What you have to do :: Among the lines of the entries below, count those containing the word "Video" and answer with the number only.

[Collected data]
<<<<
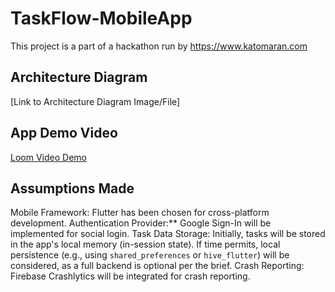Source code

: # TaskFlow-MobileApp
This project is a part of a hackathon run by https://www.katomaran.com
##  Architecture Diagram
[Link to Architecture Diagram Image/File]
##  App Demo Video
[Loom Video Demo](YOUR_LOOM_LINK_HERE)
##  Assumptions Made

Mobile Framework: Flutter has been chosen for cross-platform development.
Authentication Provider:** Google Sign-In will be implemented for social login.
Task Data Storage: Initially, tasks will be stored in the app's local memory (in-session state). If time permits, local persistence (e.g., using `shared_preferences` or `hive_flutter`) will be considered, as a full backend is optional per the brief.
Crash Reporting: Firebase Crashlytics will be integrated for crash reporting.
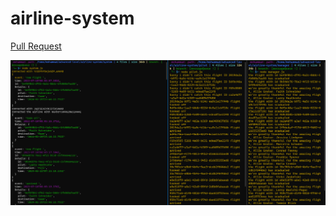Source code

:# airline-system

[Pull Request](https://github.com/Mohammad-Keath/airline-system/pull/4)

![message queue](./message%20queue.png)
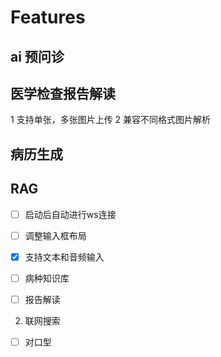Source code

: # Features

## ai 预问诊

## 医学检查报告解读
1 支持单张，多张图片上传
2 兼容不同格式图片解析

## 病历生成

## RAG
- [ ] 启动后自动进行ws连接
- [ ] 调整输入框布局
- [x] 支持文本和音频输入
- [ ] 病种知识库
- [ ] 报告解读


2. 联网搜索

- [ ] 对口型
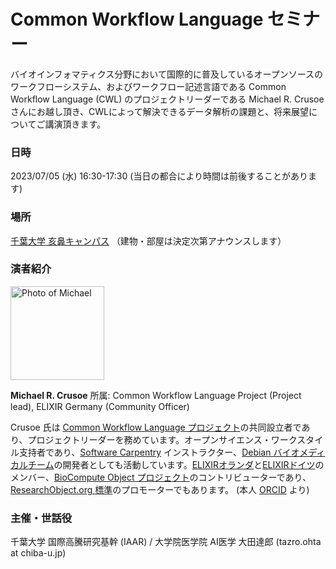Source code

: # Common Workflow Language セミナー

バイオインフォマティクス分野において国際的に普及しているオープンソースのワークフローシステム、およびワークフロー記述言語である Common Workflow Language (CWL) のプロジェクトリーダーである Michael R. Crusoe さんにお越し頂き、CWLによって解決できるデータ解析の課題と、将来展望についてご講演頂きます。

### 日時

2023/07/05 (水) 16:30-17:30 (当日の都合により時間は前後することがあります)

### 場所

[千葉大学 亥鼻キャンパス](https://www.m.chiba-u.ac.jp/about/access/) （建物・部屋は決定次第アナウンスします）

### 演者紹介

<img src="https://avatars.githubusercontent.com/u/1330696?v=4" alt="Photo of Michael" width="150" height="150">

**Michael R. Crusoe**
所属: Common Workflow Language Project (Project lead), ELIXIR Germany (Community Officer)

Crusoe 氏は [Common Workflow Language プロジェクト](https://www.commonwl.org/)の共同設立者であり、プロジェクトリーダーを務めています。オープンサイエンス・ワークスタイル支持者であり、[Software Carpentry](https://software-carpentry.org/) インストラクター、[Debian バイオメディカルチーム](https://www.debian.org/devel/debian-med/)の開発者としても活動しています。[ELIXIRオランダ](https://elixir-europe.org/about-us/who-we-are/nodes/netherlands)と[ELIXIRドイツ](https://elixir-europe.org/about-us/who-we-are/nodes/germany)のメンバー、[BioCompute Object プロジェクト](https://www.biocomputeobject.org/)のコントリビューターであり、[ResearchObject.org 標準](https://www.researchobject.org/)のプロモーターでもあります。 (本人 [ORCID](https://orcid.org/0000-0002-2961-9670) より)

### 主催・世話役

千葉大学 国際高騰研究基幹 (IAAR) / 大学院医学院 AI医学 大田達郎 (tazro.ohta at chiba-u.jp)
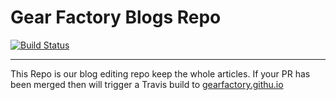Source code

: # Gear Factory Blogs Repo 

[![Build Status](https://travis-ci.org/gearfactory/OMGF.svg?branch=master)](https://travis-ci.org/gearfactory/OMGF)

*** 

This Repo is our blog editing repo keep the whole articles. If your PR has been merged then will trigger a Travis build to [gearfactory.githu.io](https://gearfactory.githu.io)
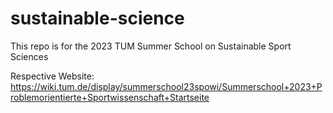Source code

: # sustainable-science
This repo is for the 2023 TUM Summer School on Sustainable Sport Sciences

Respective Website: https://wiki.tum.de/display/summerschool23spowi/Summerschool+2023+Problemorientierte+Sportwissenschaft+Startseite
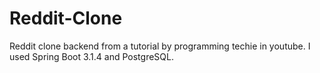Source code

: # Reddit-Clone

Reddit clone backend from a tutorial by programming techie in youtube. I used Spring Boot 3.1.4 and PostgreSQL.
>>>>
Output of the task :: 2